American Transit’s contention that "[tjhere was nothing to prevent the Petitioner from seeking to confirm the award within the one year period” is disingenuous. Since, as noted above, most de nova actions will result in a judgment or settlement, requiring parties to move for confirmation where a de nova action has been commenced would be an exercise in futility. Thus, although an arbitration award is presumed to be dormant while the de nova action is pending, it is revived when that action is dismissed for failure to prosecute or other similar basis not on the merits. Therefore, because a motion to confirm a dormant arbitration award while the de nova action is pending would, at best, be held in abeyance, or denied without prejudice as premature, the nearly four years of time that elapsed between the commencement and dismissal of the de nova action should not be calculated in determining the one-year Statute of Limitations. Not counting that time against Gersten brings his confirmation application to this court well within the one-year Statute of Limitations.

CONCLUSION

Accordingly, the arbitration award to Gersten of $20,000 for lost wages, $350 for attorney’s fees, and interest on the first-party benefits is confirmed.
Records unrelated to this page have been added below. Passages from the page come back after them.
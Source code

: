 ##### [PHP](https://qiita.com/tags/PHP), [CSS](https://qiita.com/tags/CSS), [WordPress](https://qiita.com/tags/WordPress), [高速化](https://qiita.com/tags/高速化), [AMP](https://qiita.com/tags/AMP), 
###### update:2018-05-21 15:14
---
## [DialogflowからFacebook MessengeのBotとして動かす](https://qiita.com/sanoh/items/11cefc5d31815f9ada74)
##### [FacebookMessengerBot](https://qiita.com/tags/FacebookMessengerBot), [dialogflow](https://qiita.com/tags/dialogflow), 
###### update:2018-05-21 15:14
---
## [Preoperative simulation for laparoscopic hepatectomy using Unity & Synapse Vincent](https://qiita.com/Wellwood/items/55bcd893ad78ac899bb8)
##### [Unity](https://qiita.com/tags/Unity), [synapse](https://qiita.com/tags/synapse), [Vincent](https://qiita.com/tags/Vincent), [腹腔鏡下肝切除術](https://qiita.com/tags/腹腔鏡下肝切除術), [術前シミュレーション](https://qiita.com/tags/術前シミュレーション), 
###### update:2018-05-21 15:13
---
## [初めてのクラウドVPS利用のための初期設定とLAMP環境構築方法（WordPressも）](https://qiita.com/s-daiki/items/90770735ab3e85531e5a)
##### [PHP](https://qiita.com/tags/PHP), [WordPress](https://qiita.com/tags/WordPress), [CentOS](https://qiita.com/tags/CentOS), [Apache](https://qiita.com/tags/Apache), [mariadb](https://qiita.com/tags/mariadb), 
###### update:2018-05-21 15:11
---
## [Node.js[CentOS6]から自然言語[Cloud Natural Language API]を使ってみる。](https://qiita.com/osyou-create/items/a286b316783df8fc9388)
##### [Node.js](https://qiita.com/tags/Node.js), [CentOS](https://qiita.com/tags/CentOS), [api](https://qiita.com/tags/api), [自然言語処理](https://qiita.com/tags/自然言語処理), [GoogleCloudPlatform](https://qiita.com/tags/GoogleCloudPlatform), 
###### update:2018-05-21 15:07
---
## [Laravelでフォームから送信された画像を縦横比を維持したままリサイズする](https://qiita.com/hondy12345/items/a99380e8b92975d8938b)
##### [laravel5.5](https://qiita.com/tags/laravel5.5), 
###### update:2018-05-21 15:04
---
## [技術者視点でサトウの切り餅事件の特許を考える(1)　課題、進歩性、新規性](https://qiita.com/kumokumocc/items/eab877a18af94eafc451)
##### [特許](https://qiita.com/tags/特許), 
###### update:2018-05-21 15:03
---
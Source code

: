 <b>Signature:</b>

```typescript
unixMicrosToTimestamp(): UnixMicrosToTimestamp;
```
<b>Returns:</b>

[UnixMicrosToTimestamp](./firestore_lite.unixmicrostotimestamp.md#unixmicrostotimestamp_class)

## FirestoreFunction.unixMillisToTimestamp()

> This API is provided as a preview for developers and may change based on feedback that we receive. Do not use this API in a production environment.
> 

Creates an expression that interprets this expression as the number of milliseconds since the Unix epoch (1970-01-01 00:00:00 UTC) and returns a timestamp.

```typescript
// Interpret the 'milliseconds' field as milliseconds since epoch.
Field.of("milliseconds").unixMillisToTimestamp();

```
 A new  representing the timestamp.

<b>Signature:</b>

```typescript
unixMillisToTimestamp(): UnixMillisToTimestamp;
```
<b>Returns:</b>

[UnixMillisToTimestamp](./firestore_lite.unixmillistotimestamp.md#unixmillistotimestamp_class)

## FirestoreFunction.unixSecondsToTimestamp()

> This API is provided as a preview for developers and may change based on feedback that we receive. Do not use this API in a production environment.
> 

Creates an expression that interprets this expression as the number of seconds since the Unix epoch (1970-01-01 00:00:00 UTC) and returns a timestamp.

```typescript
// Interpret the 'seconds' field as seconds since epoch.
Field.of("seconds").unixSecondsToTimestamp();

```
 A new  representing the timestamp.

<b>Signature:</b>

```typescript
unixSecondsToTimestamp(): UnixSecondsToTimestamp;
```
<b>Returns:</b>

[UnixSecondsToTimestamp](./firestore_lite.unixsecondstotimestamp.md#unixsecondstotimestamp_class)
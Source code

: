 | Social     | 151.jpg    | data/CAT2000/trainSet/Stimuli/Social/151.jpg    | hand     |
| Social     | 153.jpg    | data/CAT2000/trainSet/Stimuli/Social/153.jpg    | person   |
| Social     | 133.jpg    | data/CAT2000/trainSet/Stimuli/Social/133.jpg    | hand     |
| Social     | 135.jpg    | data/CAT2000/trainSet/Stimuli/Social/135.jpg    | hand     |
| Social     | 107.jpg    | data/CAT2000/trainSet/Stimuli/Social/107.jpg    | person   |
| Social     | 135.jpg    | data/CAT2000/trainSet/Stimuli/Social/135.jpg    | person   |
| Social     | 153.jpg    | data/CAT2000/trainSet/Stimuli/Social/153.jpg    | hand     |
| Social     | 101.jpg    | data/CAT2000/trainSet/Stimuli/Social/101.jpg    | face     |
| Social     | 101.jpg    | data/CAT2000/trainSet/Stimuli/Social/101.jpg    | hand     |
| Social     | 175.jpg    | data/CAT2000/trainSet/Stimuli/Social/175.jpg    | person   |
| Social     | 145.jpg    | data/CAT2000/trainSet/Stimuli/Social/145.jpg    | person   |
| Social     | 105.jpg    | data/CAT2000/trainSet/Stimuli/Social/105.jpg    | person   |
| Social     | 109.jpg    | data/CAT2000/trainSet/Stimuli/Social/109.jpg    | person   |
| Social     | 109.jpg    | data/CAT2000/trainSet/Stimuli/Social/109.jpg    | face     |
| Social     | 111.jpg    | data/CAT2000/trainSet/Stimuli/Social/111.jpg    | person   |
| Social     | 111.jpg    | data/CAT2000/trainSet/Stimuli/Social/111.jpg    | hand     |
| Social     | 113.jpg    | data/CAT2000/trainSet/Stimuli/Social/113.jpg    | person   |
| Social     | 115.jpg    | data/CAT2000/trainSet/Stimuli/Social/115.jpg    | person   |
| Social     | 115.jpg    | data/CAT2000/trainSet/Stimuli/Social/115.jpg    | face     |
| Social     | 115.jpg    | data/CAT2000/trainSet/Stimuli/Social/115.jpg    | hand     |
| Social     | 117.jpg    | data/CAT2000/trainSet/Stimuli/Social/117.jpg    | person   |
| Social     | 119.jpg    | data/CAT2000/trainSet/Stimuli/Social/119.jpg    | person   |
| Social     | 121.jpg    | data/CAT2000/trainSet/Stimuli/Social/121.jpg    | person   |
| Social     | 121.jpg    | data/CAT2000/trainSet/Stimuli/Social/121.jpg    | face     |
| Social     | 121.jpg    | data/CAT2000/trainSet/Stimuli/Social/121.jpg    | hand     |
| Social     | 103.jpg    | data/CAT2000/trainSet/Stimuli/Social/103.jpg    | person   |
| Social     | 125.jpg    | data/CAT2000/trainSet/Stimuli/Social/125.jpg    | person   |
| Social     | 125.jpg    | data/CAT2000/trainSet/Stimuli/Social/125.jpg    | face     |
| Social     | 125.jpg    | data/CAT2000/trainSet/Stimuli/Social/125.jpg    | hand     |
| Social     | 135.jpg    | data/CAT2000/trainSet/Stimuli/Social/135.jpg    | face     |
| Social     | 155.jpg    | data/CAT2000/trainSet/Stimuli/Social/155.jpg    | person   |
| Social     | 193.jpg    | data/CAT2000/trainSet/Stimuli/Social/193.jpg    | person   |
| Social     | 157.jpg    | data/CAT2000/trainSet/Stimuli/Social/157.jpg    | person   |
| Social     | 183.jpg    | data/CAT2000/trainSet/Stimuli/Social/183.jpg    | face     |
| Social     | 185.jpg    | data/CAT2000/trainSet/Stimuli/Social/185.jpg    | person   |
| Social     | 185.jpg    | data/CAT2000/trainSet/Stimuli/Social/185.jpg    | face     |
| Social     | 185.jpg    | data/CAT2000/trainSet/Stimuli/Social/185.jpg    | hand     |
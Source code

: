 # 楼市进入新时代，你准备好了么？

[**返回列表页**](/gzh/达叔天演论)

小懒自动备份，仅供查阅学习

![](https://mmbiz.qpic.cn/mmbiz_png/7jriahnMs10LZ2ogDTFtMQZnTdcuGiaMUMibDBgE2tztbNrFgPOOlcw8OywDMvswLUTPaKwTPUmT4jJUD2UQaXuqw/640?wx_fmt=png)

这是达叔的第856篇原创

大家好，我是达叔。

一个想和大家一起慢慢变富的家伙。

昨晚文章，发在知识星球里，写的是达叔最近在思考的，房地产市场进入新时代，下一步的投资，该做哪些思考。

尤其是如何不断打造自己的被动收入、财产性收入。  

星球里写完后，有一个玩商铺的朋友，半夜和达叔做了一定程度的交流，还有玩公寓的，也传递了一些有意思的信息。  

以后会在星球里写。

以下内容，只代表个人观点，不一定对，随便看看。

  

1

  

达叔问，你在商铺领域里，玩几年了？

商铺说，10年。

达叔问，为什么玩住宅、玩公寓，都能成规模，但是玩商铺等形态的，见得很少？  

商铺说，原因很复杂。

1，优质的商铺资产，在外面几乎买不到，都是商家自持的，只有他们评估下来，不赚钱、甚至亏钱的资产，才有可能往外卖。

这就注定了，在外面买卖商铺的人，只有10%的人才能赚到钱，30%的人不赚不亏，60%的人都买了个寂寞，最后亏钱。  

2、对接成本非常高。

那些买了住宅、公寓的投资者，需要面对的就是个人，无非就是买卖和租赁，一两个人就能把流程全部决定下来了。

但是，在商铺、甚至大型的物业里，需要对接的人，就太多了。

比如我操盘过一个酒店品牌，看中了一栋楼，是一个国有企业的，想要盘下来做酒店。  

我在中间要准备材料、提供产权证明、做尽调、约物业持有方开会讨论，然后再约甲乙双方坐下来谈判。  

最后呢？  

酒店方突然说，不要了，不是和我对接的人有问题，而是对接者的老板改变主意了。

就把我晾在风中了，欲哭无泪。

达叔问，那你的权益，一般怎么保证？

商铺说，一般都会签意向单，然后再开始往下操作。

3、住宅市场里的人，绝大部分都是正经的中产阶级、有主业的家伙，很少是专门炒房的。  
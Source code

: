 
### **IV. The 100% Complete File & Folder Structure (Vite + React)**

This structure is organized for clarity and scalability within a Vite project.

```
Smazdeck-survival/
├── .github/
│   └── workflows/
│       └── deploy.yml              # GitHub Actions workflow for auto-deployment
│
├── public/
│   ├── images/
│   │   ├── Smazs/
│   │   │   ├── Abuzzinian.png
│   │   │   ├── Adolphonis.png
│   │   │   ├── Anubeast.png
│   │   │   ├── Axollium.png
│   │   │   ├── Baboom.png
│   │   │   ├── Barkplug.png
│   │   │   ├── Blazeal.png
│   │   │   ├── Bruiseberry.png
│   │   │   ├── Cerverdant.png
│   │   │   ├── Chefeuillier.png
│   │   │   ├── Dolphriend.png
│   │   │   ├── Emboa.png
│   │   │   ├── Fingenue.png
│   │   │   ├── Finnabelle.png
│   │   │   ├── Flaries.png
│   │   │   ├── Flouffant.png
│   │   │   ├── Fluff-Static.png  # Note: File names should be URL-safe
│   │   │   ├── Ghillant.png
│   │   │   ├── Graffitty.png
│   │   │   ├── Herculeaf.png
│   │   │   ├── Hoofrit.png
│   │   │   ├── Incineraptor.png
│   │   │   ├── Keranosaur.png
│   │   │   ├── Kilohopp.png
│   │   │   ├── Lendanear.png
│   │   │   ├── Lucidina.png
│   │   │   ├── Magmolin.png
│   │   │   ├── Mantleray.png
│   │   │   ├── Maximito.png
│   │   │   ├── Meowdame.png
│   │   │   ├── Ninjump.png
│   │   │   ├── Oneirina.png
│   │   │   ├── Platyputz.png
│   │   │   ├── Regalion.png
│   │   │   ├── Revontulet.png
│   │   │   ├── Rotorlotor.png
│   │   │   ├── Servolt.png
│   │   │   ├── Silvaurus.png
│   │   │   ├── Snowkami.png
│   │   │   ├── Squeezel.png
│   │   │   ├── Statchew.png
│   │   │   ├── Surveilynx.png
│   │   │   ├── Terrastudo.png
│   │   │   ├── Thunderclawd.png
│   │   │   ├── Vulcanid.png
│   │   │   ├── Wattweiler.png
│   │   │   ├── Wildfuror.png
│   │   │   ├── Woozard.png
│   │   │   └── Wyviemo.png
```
Settle judgment providing for amount of interest.

. 11 NYCRR 65.18 (e) (3) provides that the effective date of delivery is the date of mailing and that the American'Arbitration Association shall note on the award the date of its mailing. August 24, 1989 was the date noted on the master arbitrator’s award.

. Having received an award by the master arbitrator in excess of $5,000 both parties had the option of instituting a court action to adjudicate the dispute de nova. (Insurance Law § 5106 [c].) Read together, 11 NYCRR 65.18 (i) (2) and CPLR 7511 allow parties 90 days from delivery of the master arbitrator’s award to commence an action to adjudicate the dispute de nova.